== Working data

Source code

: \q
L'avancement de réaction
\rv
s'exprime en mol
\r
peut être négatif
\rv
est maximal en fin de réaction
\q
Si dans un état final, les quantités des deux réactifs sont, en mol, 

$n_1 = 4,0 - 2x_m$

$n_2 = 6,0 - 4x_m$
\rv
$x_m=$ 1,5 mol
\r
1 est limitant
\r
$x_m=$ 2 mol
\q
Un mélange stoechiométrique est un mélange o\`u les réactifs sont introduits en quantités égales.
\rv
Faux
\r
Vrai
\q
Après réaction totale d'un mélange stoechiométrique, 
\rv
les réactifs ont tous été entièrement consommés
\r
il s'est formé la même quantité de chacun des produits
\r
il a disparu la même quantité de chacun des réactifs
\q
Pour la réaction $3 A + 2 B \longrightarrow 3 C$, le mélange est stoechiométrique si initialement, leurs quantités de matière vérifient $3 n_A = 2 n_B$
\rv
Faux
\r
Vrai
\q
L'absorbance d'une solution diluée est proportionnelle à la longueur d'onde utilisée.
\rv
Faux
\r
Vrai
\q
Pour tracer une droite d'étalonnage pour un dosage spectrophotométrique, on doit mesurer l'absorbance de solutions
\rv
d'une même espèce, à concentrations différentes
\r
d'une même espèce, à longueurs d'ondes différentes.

====

§ **Task details**: Check each line of these records for the string "réactifs" and state only how many lines have it.

§ **Result**: 4